Sarah Hyndman came in and gave a very interesting talk about her work as a graphic designer who specialises in typography. I found Sarah’s talk engaging from when she began because I thought that I would hear how much she really loves typography; especially when she went on to speaking about really loving what you do, because passion really comes out in your work, and it really benefits the end result.

Hyndman began the talk by talking about the fundamentals of shape recognition: 1: instinctive response, and how we relate certain things to certain shapes, such as triangles are a warning, round is attractive  e.g. Triangles are like frowning faces, round looks safe relaxing (like berries and fruits) and jagged edged shapes tend to make things feel bold and eye catching.


Hyndman then went on to speak about how you can recognise a designer from the typefaces they use as they tend to stick with new ones if they are a younger designer or older looking typefaces with people who are older, and also how you can convey emotions through lines and patterns.  Then went on to speaking about experiments she had done with her typefaces on water bottles with people preferring softer, rounded edges of text for the still water, and more harsh likes for sparkling water, and the same with branded fizzy drinks.

The topic of the Olympic type as came up, and said that a lot of people felt the same way about it in that it was too sharp, which then made people feel uneasy and like it was aggressive.

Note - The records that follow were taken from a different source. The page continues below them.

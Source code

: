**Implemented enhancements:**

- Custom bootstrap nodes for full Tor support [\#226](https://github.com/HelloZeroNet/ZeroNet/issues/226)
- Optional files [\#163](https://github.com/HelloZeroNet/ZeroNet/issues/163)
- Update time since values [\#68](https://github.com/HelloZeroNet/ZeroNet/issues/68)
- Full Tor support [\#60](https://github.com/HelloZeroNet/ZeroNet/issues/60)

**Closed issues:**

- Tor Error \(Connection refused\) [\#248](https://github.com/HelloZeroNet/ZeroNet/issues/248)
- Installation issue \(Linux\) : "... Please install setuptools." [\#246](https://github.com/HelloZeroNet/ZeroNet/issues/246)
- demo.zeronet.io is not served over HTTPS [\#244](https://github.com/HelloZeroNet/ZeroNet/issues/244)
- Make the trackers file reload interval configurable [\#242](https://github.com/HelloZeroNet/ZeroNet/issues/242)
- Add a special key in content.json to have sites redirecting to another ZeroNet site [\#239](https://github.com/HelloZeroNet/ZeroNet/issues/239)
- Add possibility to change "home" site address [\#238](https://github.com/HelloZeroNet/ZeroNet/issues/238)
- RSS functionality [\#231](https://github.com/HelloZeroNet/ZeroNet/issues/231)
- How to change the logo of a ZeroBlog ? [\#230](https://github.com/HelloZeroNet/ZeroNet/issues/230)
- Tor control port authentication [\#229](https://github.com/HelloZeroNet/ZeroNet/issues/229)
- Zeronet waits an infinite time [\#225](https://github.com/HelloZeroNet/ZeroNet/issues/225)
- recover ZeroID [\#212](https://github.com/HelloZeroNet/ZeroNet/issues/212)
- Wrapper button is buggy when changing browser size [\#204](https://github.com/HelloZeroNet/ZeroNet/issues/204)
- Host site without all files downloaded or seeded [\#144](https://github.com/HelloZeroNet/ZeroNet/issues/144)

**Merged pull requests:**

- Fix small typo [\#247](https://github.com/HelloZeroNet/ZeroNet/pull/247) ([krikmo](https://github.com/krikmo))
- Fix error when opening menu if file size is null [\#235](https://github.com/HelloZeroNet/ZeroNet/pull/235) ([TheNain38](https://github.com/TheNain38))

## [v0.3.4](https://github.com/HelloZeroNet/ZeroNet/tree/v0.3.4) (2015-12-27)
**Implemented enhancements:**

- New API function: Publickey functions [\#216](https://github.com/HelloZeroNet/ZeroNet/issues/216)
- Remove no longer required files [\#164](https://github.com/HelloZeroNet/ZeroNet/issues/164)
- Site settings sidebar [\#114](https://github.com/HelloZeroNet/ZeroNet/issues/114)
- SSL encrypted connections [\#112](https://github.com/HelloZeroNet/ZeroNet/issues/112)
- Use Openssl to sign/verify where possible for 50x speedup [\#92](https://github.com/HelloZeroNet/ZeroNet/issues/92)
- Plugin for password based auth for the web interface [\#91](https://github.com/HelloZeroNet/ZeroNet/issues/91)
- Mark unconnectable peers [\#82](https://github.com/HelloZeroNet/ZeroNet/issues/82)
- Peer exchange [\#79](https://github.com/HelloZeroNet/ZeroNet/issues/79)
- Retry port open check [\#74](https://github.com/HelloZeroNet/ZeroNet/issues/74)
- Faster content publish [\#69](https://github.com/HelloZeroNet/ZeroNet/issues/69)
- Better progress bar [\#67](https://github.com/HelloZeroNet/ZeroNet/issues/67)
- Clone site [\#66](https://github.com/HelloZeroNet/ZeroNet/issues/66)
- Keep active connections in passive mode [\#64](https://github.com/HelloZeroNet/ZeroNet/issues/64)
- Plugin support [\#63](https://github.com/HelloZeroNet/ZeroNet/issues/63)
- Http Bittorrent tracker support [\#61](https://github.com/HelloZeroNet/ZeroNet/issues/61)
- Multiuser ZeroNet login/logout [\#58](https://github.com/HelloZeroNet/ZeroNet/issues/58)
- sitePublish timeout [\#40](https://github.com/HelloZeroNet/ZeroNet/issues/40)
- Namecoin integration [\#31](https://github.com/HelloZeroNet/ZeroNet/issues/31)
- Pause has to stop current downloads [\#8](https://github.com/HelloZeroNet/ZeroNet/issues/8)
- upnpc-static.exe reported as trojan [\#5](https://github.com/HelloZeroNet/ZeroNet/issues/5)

Sarah moved on to speaking about learned associations, which links to how our brains see symbols and recognise images and put them together instantly without really taking anything in.
One statement I found particularly interesting was:

“Brains are lazy. They can glance and recognise where is has been seen before without taking any notice to see if it is different.”

I completely agree with this because I find myself doing this all the time unless I really study something, and this is something that I would like to look into more.




 Hyndman then moved on to her next topic which was learned knowledge.

She spoke about her survey of typefaces and found that certain ones have specific associations, for example, with modernism/architecture.

My favourite part of her talk was when she told us to put on 3d glass, and then shown us images on her presentation. She then told us to cover each eye at different times, and to my surprise, I found that looking through the red filter I saw one image, and then when I looked through the blue filter, I saw a whole other part of the image that I could not see through the red filter. Hyndman explained that this was to do with out conscious and subconscious minds, seeing what we think we see, and then seeing what is really there when we look again.

Another part of the talk that I found interesting was when she spoke about how type can represent personalities, e.g. swirly and light handed can be a sensitive person, where heavy and bold texts can represent confident and bolder people, and masculine and feminine typefaces also have a big impact on how people read things.

Sarah talked more about online surveys and had found that US and UK find bigger fonts to look cheaper on packaging and advertising, where as more expensive types have serifs and that from the survey she found that the most expensive typeface was didot.

Hyndman then pointed out that you can look at type faces and put senses to them, like you can feel how they taste, e.g. small swirly typefaces taste and sound sweet and dainty, where as bold and heavier typefaces would taste bitter and harsh.

When asked if colour makes much of an impact on typefaces, Sarah replied by speaking about colour makes a lot of difference (more than typefaces) because it adds another visual effect for the viewer and so they also decide if they like the colour or not, and also how it impacts the subject of what the type is about.

I really found Sarah’s talk very interesting and engaging, especially because of the 3D experiment of the conscious and subconscious states of mind, and I had never thought of typography having so much more than a visual effect on the viewer such as triggering a smell or taste. This talk made me think a lot more about the other factors that typography can have. I learnt a lot from this talk and also found the statistics from the surveys very interesting and sometimes surprising.